Editorial: Tsung needs substance, not fluff

Since she took office last month, Minister of Economic Affairs Christine Tsung (宗才怡) has been a target of criticism from the media and lawmakers alike. In a bid to improve relations with both groups, she has tried to strengthen her ministry's public relations staff. But Tsung is putting her efforts into the wrong place. Instead of working for the economy, she is focusing on public relations. As a result, she is losing on both fronts.

Chen Wei-ti (陳韋迪), a alleged PR virtuoso hired by Tsung, resigned yesterday under fire from law-makers. It's unfortunate that Chen turned out to be so unprofessional. He created a new position for himself -- director of the minister's office -- and started issuing orders. He squabbled with reporters and asked for an office car, among other things. Law-makers called him the "underground minister." Not only had he failed to help Tsung with her PR problems, but created a whole new crisis for her.

Hopefully, Tsung will learn a lesson from Chen's departure -- professionalism is all-important. How long she survives as a minister depends on whether she can recognize the problems confronting her and effectively resolve them. She has made a series of errors because she doesn't have the professional expertise or knowledge needed to run the ministry. She has also been less than discreet. Tsung should recognize her limitations and work to overcome them. She needs to focus on the critical job at hand -- salvaging the economy, not her job. And she needs more economic experts, not PR flaks trying to smooth over criticism from lawmakers and the media.

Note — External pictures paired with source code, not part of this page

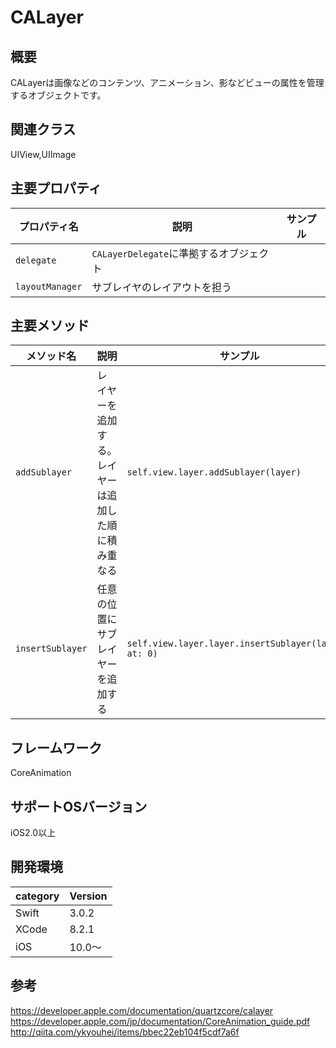 # CALayer

## 概要
CALayerは画像などのコンテンツ、アニメーション、影などビューの属性を管理するオブジェクトです。

## 関連クラス
UIView,UIImage

## 主要プロパティ

|プロパティ名|説明|サンプル|
|---|---|---|
| `delegate` | `CALayerDelegate`に準拠するオブジェクト |  |
| `layoutManager` | サブレイヤのレイアウトを担う |  |


## 主要メソッド

|メソッド名|説明|サンプル|
|---|---|---|
|`addSublayer` | レイヤーを追加する。レイヤーは追加した順に積み重なる | `self.view.layer.addSublayer(layer)` |
|`insertSublayer` | 任意の位置にサブレイヤーを追加する | `self.view.layer.layer.insertSublayer(layer2, at: 0)` |


## フレームワーク
CoreAnimation

## サポートOSバージョン
iOS2.0以上

## 開発環境
|category | Version|
|---|---|
| Swift | 3.0.2 |
| XCode | 8.2.1 |
| iOS | 10.0〜 |

## 参考
https://developer.apple.com/documentation/quartzcore/calayer
https://developer.apple.com/jp/documentation/CoreAnimation_guide.pdf
http://qiita.com/ykyouhei/items/bbec22eb104f5cdf7a6f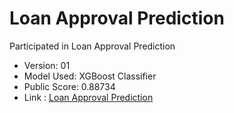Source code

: # Loan Approval Prediction
Participated in Loan Approval Prediction 

- Version: 01
- Model Used: XGBoost Classifier
- Public Score: 0.88734
- Link : [Loan Approval Prediction](https://www.kaggle.com/competitions/playground-series-s4e10/overview)
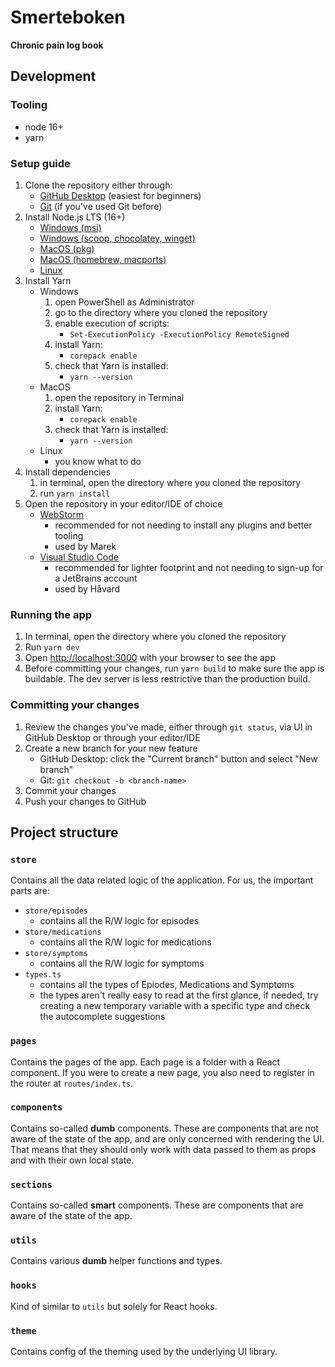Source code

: # Smerteboken

**Chronic pain log book**

## Development

### Tooling

* node 16+
* yarn

### Setup guide

1. Clone the repository either through:
   * [GitHub Desktop](https://desktop.github.com/) (easiest for beginners)
   * [Git](https://git-scm.com/downloads) (if you've used Git before)
2. Install Node.js LTS (16+)
   * [Windows (msi)](https://nodejs.org/en/download/)
   * [Windows (scoop, chocolatey, winget)](https://nodejs.org/en/download/package-manager/#windows-1)
   * [MacOS (pkg)](https://nodejs.org/en/download/)
   * [MacOS (homebrew, macports)](https://nodejs.org/en/download/package-manager/#macos)
   * [Linux](https://nodejs.org/en/download/package-manager/)
3. Install Yarn
   * Windows
     1. open PowerShell as Administrator
     2. go to the directory where you cloned the repository
     3. enable execution of scripts:
        * `Set-ExecutionPolicy -ExecutionPolicy RemoteSigned`
     4. install Yarn:
        * `corepack enable`
     5. check that Yarn is installed:
        * `yarn --version`
   * MacOS
     1. open the repository in Terminal
     2. install Yarn:
        * `corepack enable`
     3. check that Yarn is installed:
        * `yarn --version`
   * Linux
     * you know what to do
4. Install dependencies
   1. in terminal, open the directory where you cloned the repository
   2. run `yarn install`
5. Open the repository in your editor/IDE of choice
   * [WebStorm](https://www.jetbrains.com/webstorm/)
     * recommended for not needing to install any plugins and better tooling
     * used by Marek
   * [Visual Studio Code](https://code.visualstudio.com/)
     * recommended for lighter footprint and not needing to sign-up for a JetBrains account
     * used by Håvard

### Running the app

1. In terminal, open the directory where you cloned the repository
2. Run `yarn dev`
3. Open [http://localhost:3000](http://localhost:3000) with your browser to see the app
4. Before committing your changes, run `yarn build` to make sure the app is buildable. The dev server is less restrictive than the production build.

### Committing your changes

1. Review the changes you've made, either through `git status`, via UI in GitHub Desktop or through your editor/IDE
2. Create a new branch for your new feature
   * GitHub Desktop: click the "Current branch" button and select "New branch"
   * Git: `git checkout -b <branch-name>`
3. Commit your changes
4. Push your changes to GitHub

## Project structure

### `store`

Contains all the data related logic of the application. For us, the important parts are:

* `store/episodes`
  * contains all the R/W logic for episodes
* `store/medications`
  * contains all the R/W logic for medications
* `store/symptoms`
  * contains all the R/W logic for symptoms
* `types.ts`
  * contains all the types of Epiodes, Medications and Symptoms
  * the types aren't really easy to read at the first glance, if needed, try creating a new temporary variable with a specific type and check the autocomplete suggestions

### `pages`

Contains the pages of the app. Each page is a folder with a React component. If you were to create a new page, you also need to register in the router at `routes/index.ts`.

### `components`

Contains so-called **dumb** components. These are components that are not aware of the state of the app, and are only concerned with rendering the UI. That means that they should only work with data passed to them as props and with their own local state.

### `sections`

Contains so-called **smart** components. These are components that are aware of the state of the app.

### `utils`

Contains various **dumb** helper functions and types.

### `hooks`

Kind of similar to `utils` but solely for React hooks.

### `theme`

Contains config of the theming used by the underlying UI library.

Tsung's woes have been aggravated by the complex political and economic issues surrounding the dispute over lifting the ban on eight-inch wafer fabs migrating to China. The economic ministry has come under attack from TSU lawmakers for agreeing in principle to lift the ban. The TSU has called on Tsung, Vice Premier Lin Hsin-yi (林信義) and vice economic minister Steve Chen (陳瑞隆) to resign over the matter. Now that the Cabinet has reached a tacit agreement with the TSU to delay the lifting of the ban, Tsung and her officials are being slammed by pro-unification lawmakers who have been clamoring for the ban to be lifted as soon as possible.

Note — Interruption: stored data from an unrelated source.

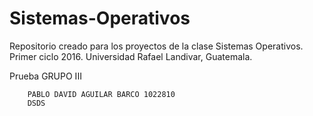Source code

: # Sistemas-Operativos
Repositorio creado para los proyectos de la clase Sistemas Operativos. Primer ciclo 2016. Universidad Rafael Landivar, Guatemala.

Prueba GRUPO III

		PABLO DAVID AGUILAR BARCO 1022810
		DSDS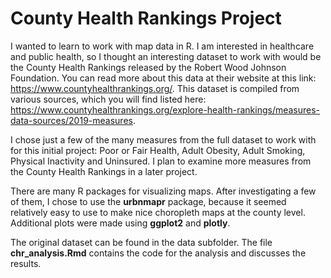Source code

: # County Health Rankings Project

I wanted to learn to work with map data in R. I am interested in healthcare and public health, so I thought an interesting dataset to work with would be the County Health Rankings released by the Robert Wood Johnson Foundation. You can read more about this data at their website at this link: https://www.countyhealthrankings.org/. This dataset is compiled from various sources, which you will find listed here: https://www.countyhealthrankings.org/explore-health-rankings/measures-data-sources/2019-measures. 

I chose just a few of the many measures from the full dataset to work with for this initial project: Poor or Fair Health, Adult Obesity, Adult Smoking, Physical Inactivity and Uninsured. I plan to examine more measures from the County Health Rankings in a later project.

There are many R packages for visualizing maps. After investigating a few of them, I chose to use the **urbnmapr** package, because it seemed relatively easy to use to make nice choropleth maps at the county level. Additional plots were made using **ggplot2** and **plotly**.

The original dataset can be found in the data subfolder. The file **chr_analysis.Rmd** contains the code for the analysis and discusses the results.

Tsung will have no peace of mind until the eight-inch fab dispute is resolved -- and not much even then. Whatever the ministry decides, many people are going to be very unhappy. Tsung can only hope limit the criticism by standing firm on impartial decision-making procedures, allowing both the pro and con groups to fully air their arguments to the special task force that will make the final decision and making the debate as transparent as possible.

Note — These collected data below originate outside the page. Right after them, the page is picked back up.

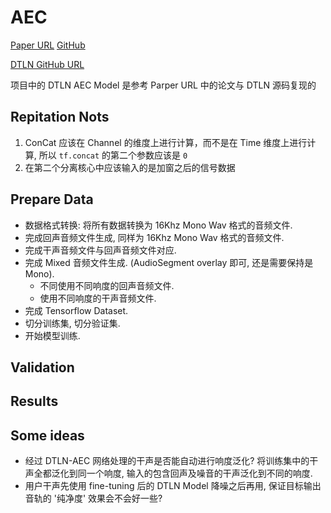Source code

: # AEC

[Paper URL](https://arxiv.org/pdf/2010.14337.pdf) [GitHub](https://github.com/breizhn/DTLN-aec)

[DTLN GitHub URL](https://github.com/breizhn/DTLN)

项目中的 DTLN AEC Model 是参考 Parper URL 中的论文与 DTLN 源码复现的

## Repitation Nots

1. ConCat 应该在 Channel 的维度上进行计算，而不是在 Time 维度上进行计算, 所以 `tf.concat` 的第二个参数应该是 `0`
2. 在第二个分离核心中应该输入的是加窗之后的信号数据

## Prepare Data

- 数据格式转换: 将所有数据转换为 16Khz Mono Wav 格式的音频文件.
- 完成回声音频文件生成, 同样为 16Khz Mono Wav 格式的音频文件.
- 完成干声音频文件与回声音频文件对应.
- 完成 Mixed 音频文件生成. (AudioSegment overlay 即可, 还是需要保持是 Mono).
    - 不同使用不同响度的回声音频文件.
    - 使用不同响度的干声音频文件.
- 完成 Tensorflow Dataset.
- 切分训练集, 切分验证集.
- 开始模型训练.

## Validation


## Results


## Some ideas

- 经过 DTLN-AEC 网络处理的干声是否能自动进行响度泛化? 将训练集中的干声全都泛化到同一个响度, 输入的包含回声及噪音的干声泛化到不同的响度.
- 用户干声先使用 fine-tuning 后的 DTLN Model 降噪之后再用, 保证目标输出音轨的 '纯净度' 效果会不会好一些?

An article published in the Sunday issue of this newspaper called for a one-year delay in lifting the wafer ban -- an option that may lessen the political and economic impact of the high-tech migration and at the same time ease opposition to the move. Such a delay may not be fully satisfactory to either side in the debate, but may be the best remedy. Under attack from all sides, Tsung should understand that PR cannot save her from a crisis, but good policymaking can.